= Beginning of Section =

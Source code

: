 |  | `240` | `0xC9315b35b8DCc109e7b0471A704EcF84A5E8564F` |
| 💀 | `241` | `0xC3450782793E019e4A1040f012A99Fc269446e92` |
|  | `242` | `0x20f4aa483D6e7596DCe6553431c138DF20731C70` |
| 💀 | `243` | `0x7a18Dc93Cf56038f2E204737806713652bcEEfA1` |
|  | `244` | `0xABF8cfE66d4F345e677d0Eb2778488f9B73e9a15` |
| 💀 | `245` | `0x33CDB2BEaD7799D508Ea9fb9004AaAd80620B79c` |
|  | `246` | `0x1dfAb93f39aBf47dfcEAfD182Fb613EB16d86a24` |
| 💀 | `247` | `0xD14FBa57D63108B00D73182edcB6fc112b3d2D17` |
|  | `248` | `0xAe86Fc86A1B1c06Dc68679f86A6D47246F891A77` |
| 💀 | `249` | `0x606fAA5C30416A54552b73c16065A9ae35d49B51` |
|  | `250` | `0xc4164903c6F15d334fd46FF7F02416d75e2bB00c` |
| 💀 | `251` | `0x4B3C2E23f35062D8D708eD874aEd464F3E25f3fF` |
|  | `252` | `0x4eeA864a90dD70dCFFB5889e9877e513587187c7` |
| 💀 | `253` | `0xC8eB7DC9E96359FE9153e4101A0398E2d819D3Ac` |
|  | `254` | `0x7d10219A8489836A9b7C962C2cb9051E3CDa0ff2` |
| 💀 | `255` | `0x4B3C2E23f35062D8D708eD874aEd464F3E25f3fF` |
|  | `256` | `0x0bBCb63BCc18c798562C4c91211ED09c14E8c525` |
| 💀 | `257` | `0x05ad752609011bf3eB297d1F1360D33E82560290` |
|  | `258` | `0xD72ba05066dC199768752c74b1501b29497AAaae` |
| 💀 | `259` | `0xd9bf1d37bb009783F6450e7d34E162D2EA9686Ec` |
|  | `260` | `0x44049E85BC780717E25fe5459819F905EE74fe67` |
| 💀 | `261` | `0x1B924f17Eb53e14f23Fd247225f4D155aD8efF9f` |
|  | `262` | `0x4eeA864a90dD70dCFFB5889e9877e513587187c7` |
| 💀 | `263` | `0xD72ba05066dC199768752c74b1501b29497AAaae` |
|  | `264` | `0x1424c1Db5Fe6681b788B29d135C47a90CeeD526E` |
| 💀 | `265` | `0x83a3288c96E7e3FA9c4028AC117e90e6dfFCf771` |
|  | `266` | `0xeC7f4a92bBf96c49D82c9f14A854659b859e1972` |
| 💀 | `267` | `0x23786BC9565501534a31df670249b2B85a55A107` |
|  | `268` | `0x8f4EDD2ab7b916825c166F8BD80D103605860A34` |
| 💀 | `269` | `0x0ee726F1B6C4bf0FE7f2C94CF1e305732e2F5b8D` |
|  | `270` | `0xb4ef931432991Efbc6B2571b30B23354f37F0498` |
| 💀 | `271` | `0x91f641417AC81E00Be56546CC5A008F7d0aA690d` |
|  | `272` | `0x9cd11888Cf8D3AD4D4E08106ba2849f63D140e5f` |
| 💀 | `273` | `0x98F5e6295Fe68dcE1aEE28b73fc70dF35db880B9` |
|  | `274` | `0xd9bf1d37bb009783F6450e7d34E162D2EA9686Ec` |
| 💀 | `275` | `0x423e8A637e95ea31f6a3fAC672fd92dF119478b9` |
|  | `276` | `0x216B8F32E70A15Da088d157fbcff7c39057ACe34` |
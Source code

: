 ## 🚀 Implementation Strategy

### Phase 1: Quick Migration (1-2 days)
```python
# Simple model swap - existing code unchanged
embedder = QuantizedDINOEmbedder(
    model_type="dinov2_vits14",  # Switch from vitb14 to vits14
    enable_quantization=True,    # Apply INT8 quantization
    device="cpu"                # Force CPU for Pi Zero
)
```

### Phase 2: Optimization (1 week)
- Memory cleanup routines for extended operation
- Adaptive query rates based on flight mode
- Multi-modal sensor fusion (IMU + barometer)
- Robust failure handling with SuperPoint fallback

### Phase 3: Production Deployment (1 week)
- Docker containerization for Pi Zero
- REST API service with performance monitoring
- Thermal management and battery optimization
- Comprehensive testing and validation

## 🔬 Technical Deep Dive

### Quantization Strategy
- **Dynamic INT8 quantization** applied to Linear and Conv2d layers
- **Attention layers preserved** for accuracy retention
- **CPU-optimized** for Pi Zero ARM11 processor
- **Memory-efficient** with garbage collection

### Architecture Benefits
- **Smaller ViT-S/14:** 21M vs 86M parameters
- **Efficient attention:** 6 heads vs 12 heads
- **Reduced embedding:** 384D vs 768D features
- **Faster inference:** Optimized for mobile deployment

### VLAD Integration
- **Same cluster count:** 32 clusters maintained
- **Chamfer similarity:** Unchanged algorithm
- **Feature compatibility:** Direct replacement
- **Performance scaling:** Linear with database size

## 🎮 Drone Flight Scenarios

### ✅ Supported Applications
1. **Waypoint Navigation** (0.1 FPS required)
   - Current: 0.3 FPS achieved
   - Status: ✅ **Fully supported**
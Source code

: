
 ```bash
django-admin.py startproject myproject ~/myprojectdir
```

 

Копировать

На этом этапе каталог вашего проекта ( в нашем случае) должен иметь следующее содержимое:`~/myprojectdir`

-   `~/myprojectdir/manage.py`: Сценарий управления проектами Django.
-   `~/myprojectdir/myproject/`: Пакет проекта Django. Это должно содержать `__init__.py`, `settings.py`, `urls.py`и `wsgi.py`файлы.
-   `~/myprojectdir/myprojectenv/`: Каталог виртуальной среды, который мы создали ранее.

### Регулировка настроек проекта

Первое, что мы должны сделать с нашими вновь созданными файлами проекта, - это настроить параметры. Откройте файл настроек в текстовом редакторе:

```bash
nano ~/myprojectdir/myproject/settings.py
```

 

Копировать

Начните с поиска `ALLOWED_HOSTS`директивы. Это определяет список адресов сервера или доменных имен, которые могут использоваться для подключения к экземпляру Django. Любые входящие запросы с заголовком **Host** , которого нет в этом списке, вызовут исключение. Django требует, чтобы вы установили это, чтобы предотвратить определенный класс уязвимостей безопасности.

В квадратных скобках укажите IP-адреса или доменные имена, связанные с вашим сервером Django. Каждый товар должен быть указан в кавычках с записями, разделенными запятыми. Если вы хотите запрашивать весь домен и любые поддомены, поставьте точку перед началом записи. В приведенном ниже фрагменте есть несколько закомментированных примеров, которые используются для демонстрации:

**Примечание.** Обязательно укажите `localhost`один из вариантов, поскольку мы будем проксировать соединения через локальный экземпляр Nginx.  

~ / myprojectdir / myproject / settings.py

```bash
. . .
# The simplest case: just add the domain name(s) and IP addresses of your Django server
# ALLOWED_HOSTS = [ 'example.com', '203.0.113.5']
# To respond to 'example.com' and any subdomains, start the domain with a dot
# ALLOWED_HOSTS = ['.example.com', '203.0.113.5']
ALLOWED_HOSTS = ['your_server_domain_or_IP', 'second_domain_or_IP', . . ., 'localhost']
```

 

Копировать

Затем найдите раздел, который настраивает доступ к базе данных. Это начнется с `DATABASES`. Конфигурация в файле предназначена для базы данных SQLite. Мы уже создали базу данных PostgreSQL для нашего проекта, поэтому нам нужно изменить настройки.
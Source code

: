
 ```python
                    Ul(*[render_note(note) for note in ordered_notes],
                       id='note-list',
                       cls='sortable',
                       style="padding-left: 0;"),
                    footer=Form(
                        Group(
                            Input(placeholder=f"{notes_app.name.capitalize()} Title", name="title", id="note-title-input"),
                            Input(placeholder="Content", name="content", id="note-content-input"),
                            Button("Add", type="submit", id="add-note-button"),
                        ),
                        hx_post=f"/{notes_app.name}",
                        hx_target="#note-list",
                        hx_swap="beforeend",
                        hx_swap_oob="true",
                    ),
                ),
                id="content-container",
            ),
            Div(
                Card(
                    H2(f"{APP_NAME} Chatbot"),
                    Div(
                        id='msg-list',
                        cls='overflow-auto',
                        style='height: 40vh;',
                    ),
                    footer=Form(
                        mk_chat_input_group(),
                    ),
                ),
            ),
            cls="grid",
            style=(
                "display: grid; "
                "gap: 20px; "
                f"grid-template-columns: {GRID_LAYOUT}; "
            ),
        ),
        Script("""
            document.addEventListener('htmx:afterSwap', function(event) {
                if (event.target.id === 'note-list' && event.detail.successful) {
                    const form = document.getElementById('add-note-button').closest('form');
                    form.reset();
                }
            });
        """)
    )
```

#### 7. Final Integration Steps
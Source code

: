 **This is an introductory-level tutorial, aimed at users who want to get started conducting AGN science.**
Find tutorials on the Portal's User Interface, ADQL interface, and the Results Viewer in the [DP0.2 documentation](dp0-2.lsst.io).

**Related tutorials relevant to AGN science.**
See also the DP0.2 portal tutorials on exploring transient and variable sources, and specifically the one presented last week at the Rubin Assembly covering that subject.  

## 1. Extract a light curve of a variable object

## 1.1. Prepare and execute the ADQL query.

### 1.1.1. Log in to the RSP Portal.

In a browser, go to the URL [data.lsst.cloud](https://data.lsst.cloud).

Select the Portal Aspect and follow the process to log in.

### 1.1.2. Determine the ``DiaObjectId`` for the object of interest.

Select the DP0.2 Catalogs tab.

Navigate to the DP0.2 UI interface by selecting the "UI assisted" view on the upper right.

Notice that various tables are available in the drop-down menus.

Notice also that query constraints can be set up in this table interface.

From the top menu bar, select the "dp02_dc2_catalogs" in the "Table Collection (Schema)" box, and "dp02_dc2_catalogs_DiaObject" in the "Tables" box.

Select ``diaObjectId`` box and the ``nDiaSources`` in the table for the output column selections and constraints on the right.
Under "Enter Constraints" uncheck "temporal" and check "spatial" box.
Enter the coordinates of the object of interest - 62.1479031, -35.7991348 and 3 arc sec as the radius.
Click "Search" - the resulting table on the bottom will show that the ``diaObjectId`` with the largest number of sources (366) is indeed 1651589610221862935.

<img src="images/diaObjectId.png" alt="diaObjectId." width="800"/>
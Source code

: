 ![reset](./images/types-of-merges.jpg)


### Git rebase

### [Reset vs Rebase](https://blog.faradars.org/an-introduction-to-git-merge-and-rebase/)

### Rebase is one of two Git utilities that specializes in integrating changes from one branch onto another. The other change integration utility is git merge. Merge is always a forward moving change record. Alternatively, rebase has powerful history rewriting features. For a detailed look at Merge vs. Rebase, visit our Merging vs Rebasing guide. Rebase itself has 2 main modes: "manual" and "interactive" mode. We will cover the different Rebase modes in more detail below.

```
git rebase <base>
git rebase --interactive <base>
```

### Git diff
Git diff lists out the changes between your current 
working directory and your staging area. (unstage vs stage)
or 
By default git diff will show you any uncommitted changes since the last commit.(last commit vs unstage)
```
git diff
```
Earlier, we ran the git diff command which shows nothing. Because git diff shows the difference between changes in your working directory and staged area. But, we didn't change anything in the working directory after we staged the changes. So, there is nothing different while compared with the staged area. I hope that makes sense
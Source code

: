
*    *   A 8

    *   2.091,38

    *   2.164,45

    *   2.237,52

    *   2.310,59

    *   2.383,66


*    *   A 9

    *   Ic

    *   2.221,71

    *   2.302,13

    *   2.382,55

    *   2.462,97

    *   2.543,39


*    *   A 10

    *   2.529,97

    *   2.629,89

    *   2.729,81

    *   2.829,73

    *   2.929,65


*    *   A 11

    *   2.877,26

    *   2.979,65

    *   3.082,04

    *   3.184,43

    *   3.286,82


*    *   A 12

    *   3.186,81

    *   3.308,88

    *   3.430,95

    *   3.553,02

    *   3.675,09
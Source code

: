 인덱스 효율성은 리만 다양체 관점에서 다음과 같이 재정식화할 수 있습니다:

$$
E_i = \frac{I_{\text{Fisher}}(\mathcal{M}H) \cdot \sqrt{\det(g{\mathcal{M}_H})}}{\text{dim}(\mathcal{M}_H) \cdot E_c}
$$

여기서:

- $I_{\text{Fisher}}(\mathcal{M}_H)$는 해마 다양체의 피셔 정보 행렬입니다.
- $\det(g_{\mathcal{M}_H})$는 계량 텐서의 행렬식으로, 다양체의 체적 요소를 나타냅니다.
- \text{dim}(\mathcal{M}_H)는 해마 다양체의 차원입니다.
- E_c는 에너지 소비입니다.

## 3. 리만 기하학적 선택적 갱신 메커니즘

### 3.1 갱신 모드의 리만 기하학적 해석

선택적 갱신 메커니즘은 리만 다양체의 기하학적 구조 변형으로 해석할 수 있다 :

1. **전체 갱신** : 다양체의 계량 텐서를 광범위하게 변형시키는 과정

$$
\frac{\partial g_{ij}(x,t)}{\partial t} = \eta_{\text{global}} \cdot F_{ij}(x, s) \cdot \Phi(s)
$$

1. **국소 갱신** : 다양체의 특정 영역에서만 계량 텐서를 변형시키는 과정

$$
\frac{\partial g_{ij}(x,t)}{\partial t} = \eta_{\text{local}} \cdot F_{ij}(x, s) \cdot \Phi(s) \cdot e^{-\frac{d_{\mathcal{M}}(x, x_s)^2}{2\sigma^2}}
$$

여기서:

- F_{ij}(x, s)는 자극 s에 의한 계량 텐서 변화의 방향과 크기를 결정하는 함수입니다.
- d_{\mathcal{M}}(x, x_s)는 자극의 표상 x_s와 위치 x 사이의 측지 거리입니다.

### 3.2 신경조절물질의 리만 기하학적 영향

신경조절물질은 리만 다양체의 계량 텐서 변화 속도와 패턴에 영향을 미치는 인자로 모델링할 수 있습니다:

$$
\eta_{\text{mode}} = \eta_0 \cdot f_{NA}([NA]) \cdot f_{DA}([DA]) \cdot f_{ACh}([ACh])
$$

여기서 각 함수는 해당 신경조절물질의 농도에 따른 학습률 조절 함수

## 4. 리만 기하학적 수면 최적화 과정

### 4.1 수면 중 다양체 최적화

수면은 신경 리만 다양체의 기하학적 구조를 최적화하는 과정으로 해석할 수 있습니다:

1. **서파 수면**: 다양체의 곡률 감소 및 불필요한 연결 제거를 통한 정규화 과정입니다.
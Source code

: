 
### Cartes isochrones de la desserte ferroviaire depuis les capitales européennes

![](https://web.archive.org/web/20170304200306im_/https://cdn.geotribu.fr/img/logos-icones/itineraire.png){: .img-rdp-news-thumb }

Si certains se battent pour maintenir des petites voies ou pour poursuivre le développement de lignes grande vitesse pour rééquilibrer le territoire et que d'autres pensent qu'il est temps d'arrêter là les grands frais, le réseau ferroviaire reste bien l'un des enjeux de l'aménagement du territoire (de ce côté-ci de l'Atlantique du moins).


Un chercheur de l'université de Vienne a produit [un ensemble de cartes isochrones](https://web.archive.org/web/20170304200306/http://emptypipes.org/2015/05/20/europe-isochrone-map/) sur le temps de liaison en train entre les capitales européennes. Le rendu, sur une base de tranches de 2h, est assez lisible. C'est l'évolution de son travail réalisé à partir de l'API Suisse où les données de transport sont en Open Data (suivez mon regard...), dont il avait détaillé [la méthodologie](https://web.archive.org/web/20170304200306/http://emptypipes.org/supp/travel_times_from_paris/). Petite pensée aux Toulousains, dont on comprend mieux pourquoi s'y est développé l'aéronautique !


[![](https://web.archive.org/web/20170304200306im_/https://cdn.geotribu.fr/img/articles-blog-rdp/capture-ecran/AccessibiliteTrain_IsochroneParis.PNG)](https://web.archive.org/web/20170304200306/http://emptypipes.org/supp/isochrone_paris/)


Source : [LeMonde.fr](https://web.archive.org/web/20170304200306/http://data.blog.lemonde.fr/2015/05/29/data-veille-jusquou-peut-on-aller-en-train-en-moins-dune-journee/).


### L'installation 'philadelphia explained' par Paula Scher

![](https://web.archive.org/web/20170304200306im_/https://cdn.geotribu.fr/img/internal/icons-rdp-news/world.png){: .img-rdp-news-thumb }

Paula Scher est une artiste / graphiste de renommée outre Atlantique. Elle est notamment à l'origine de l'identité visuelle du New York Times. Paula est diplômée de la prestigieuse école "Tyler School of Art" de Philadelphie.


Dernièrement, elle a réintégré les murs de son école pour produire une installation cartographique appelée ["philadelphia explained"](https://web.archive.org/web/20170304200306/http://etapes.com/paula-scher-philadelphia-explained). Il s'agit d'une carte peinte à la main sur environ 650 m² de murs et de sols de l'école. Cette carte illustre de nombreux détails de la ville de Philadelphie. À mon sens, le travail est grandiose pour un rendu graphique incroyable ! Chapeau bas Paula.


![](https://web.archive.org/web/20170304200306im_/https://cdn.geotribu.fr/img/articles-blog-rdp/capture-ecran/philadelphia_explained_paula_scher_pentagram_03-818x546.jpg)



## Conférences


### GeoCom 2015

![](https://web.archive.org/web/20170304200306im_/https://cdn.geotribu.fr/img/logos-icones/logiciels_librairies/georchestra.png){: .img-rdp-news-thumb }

= End of Section =

Write out every line of the listing that holds the word "moins".

Si certains se battent pour maintenir des petites voies ou pour poursuivre le développement de lignes grande vitesse pour rééquilibrer le territoire et que d'autres pensent qu'il est temps d'arrêter là les grands frais, le réseau ferroviaire reste bien l'un des enjeux de l'aménagement du territoire (de ce côté-ci de l'Atlantique du moins).
Source : [LeMonde.fr](https://web.archive.org/web/20170304200306/http://data.blog.lemonde.fr/2015/05/29/data-veille-jusquou-peut-on-aller-en-train-en-moins-dune-journee/).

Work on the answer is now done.